(Records for the exercise)

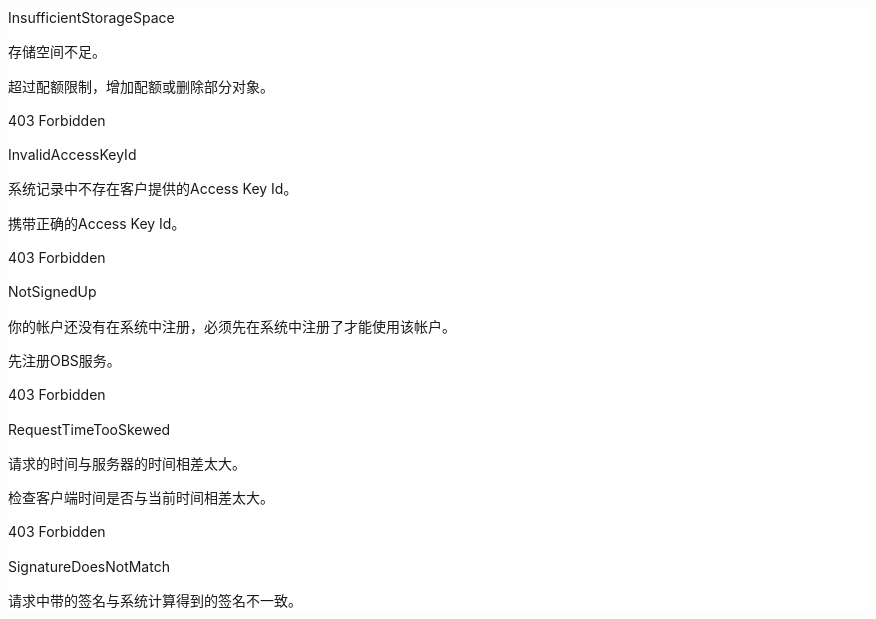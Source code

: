 </td>
<td class="cellrowborder" valign="top" width="21.13%" headers="mcps1.2.5.1.2 "><p id="p111331020359"><a name="p111331020359"></a><a name="p111331020359"></a>InsufficientStorageSpace</p>
</td>
<td class="cellrowborder" valign="top" width="31.91%" headers="mcps1.2.5.1.3 "><p id="p41331220256"><a name="p41331220256"></a><a name="p41331220256"></a>存储空间不足。</p>
</td>
<td class="cellrowborder" valign="top" width="29.020000000000003%" headers="mcps1.2.5.1.4 "><p id="p101330207511"><a name="p101330207511"></a><a name="p101330207511"></a>超过配额限制，增加配额或删除部分对象。</p>
</td>
</tr>
<tr id="row6354025310253"><td class="cellrowborder" valign="top" width="17.94%" headers="mcps1.2.5.1.1 "><p id="p1313310201451"><a name="p1313310201451"></a><a name="p1313310201451"></a>403 Forbidden</p>
</td>
<td class="cellrowborder" valign="top" width="21.13%" headers="mcps1.2.5.1.2 "><p id="p19133142019514"><a name="p19133142019514"></a><a name="p19133142019514"></a>InvalidAccessKeyId</p>
</td>
<td class="cellrowborder" valign="top" width="31.91%" headers="mcps1.2.5.1.3 "><p id="p151331020254"><a name="p151331020254"></a><a name="p151331020254"></a>系统记录中不存在客户提供的Access Key Id。</p>
</td>
<td class="cellrowborder" valign="top" width="29.020000000000003%" headers="mcps1.2.5.1.4 "><p id="p12133620953"><a name="p12133620953"></a><a name="p12133620953"></a>携带正确的Access Key Id。</p>
</td>
</tr>
<tr id="row4429050510257"><td class="cellrowborder" valign="top" width="17.94%" headers="mcps1.2.5.1.1 "><p id="p1213362014510"><a name="p1213362014510"></a><a name="p1213362014510"></a>403 Forbidden</p>
</td>
<td class="cellrowborder" valign="top" width="21.13%" headers="mcps1.2.5.1.2 "><p id="p2133182011517"><a name="p2133182011517"></a><a name="p2133182011517"></a>NotSignedUp</p>
</td>
<td class="cellrowborder" valign="top" width="31.91%" headers="mcps1.2.5.1.3 "><p id="p1613319201557"><a name="p1613319201557"></a><a name="p1613319201557"></a>你的帐户还没有在系统中注册，必须先在系统中注册了才能使用该帐户。</p>
</td>
<td class="cellrowborder" valign="top" width="29.020000000000003%" headers="mcps1.2.5.1.4 "><p id="p2013318206520"><a name="p2013318206520"></a><a name="p2013318206520"></a>先注册OBS服务。</p>
</td>
</tr>
<tr id="row12842929102513"><td class="cellrowborder" valign="top" width="17.94%" headers="mcps1.2.5.1.1 "><p id="p713317200512"><a name="p713317200512"></a><a name="p713317200512"></a>403 Forbidden</p>
</td>
<td class="cellrowborder" valign="top" width="21.13%" headers="mcps1.2.5.1.2 "><p id="p151331720555"><a name="p151331720555"></a><a name="p151331720555"></a>RequestTimeTooSkewed</p>
</td>
<td class="cellrowborder" valign="top" width="31.91%" headers="mcps1.2.5.1.3 "><p id="p81333203511"><a name="p81333203511"></a><a name="p81333203511"></a>请求的时间与服务器的时间相差太大。</p>
</td>
<td class="cellrowborder" valign="top" width="29.020000000000003%" headers="mcps1.2.5.1.4 "><p id="p81339201250"><a name="p81339201250"></a><a name="p81339201250"></a>检查客户端时间是否与当前时间相差太大。</p>
</td>
</tr>
<tr id="row56960042102510"><td class="cellrowborder" valign="top" width="17.94%" headers="mcps1.2.5.1.1 "><p id="p19133820656"><a name="p19133820656"></a><a name="p19133820656"></a>403 Forbidden</p>
</td>
<td class="cellrowborder" valign="top" width="21.13%" headers="mcps1.2.5.1.2 "><p id="p1813392013517"><a name="p1813392013517"></a><a name="p1813392013517"></a>SignatureDoesNotMatch</p>
</td>
<td class="cellrowborder" valign="top" width="31.91%" headers="mcps1.2.5.1.3 "><p id="p1513319204515"><a name="p1513319204515"></a><a name="p1513319204515"></a>请求中带的签名与系统计算得到的签名不一致。</p>
</td>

(End Records for the exercise)

_Work instruction:_
Start to finish, write out the data above exactly, omitting all pictures.

_Response to this task:_
Source code

: </td>
<td class="cellrowborder" valign="top" width="21.13%" headers="mcps1.2.5.1.2 "><p id="p111331020359"><a name="p111331020359"></a><a name="p111331020359"></a>InsufficientStorageSpace</p>
</td>
<td class="cellrowborder" valign="top" width="31.91%" headers="mcps1.2.5.1.3 "><p id="p41331220256"><a name="p41331220256"></a><a name="p41331220256"></a>存储空间不足。</p>
</td>
<td class="cellrowborder" valign="top" width="29.020000000000003%" headers="mcps1.2.5.1.4 "><p id="p101330207511"><a name="p101330207511"></a><a name="p101330207511"></a>超过配额限制，增加配额或删除部分对象。</p>
</td>
</tr>
<tr id="row6354025310253"><td class="cellrowborder" valign="top" width="17.94%" headers="mcps1.2.5.1.1 "><p id="p1313310201451"><a name="p1313310201451"></a><a name="p1313310201451"></a>403 Forbidden</p>
</td>
<td class="cellrowborder" valign="top" width="21.13%" headers="mcps1.2.5.1.2 "><p id="p19133142019514"><a name="p19133142019514"></a><a name="p19133142019514"></a>InvalidAccessKeyId</p>
</td>
<td class="cellrowborder" valign="top" width="31.91%" headers="mcps1.2.5.1.3 "><p id="p151331020254"><a name="p151331020254"></a><a name="p151331020254"></a>系统记录中不存在客户提供的Access Key Id。</p>
</td>
<td class="cellrowborder" valign="top" width="29.020000000000003%" headers="mcps1.2.5.1.4 "><p id="p12133620953"><a name="p12133620953"></a><a name="p12133620953"></a>携带正确的Access Key Id。</p>
</td>
</tr>
<tr id="row4429050510257"><td class="cellrowborder" valign="top" width="17.94%" headers="mcps1.2.5.1.1 "><p id="p1213362014510"><a name="p1213362014510"></a><a name="p1213362014510"></a>403 Forbidden</p>
</td>
<td class="cellrowborder" valign="top" width="21.13%" headers="mcps1.2.5.1.2 "><p id="p2133182011517"><a name="p2133182011517"></a><a name="p2133182011517"></a>NotSignedUp</p>
</td>
<td class="cellrowborder" valign="top" width="31.91%" headers="mcps1.2.5.1.3 "><p id="p1613319201557"><a name="p1613319201557"></a><a name="p1613319201557"></a>你的帐户还没有在系统中注册，必须先在系统中注册了才能使用该帐户。</p>
</td>
<td class="cellrowborder" valign="top" width="29.020000000000003%" headers="mcps1.2.5.1.4 "><p id="p2013318206520"><a name="p2013318206520"></a><a name="p2013318206520"></a>先注册OBS服务。</p>
</td>
</tr>
<tr id="row12842929102513"><td class="cellrowborder" valign="top" width="17.94%" headers="mcps1.2.5.1.1 "><p id="p713317200512"><a name="p713317200512"></a><a name="p713317200512"></a>403 Forbidden</p>
</td>
<td class="cellrowborder" valign="top" width="21.13%" headers="mcps1.2.5.1.2 "><p id="p151331720555"><a name="p151331720555"></a><a name="p151331720555"></a>RequestTimeTooSkewed</p>
</td>
<td class="cellrowborder" valign="top" width="31.91%" headers="mcps1.2.5.1.3 "><p id="p81333203511"><a name="p81333203511"></a><a name="p81333203511"></a>请求的时间与服务器的时间相差太大。</p>
</td>
<td class="cellrowborder" valign="top" width="29.020000000000003%" headers="mcps1.2.5.1.4 "><p id="p81339201250"><a name="p81339201250"></a><a name="p81339201250"></a>检查客户端时间是否与当前时间相差太大。</p>
</td>
</tr>
<tr id="row56960042102510"><td class="cellrowborder" valign="top" width="17.94%" headers="mcps1.2.5.1.1 "><p id="p19133820656"><a name="p19133820656"></a><a name="p19133820656"></a>403 Forbidden</p>
</td>
<td class="cellrowborder" valign="top" width="21.13%" headers="mcps1.2.5.1.2 "><p id="p1813392013517"><a name="p1813392013517"></a><a name="p1813392013517"></a>SignatureDoesNotMatch</p>
</td>
<td class="cellrowborder" valign="top" width="31.91%" headers="mcps1.2.5.1.3 "><p id="p1513319204515"><a name="p1513319204515"></a><a name="p1513319204515"></a>请求中带的签名与系统计算得到的签名不一致。</p>
</td>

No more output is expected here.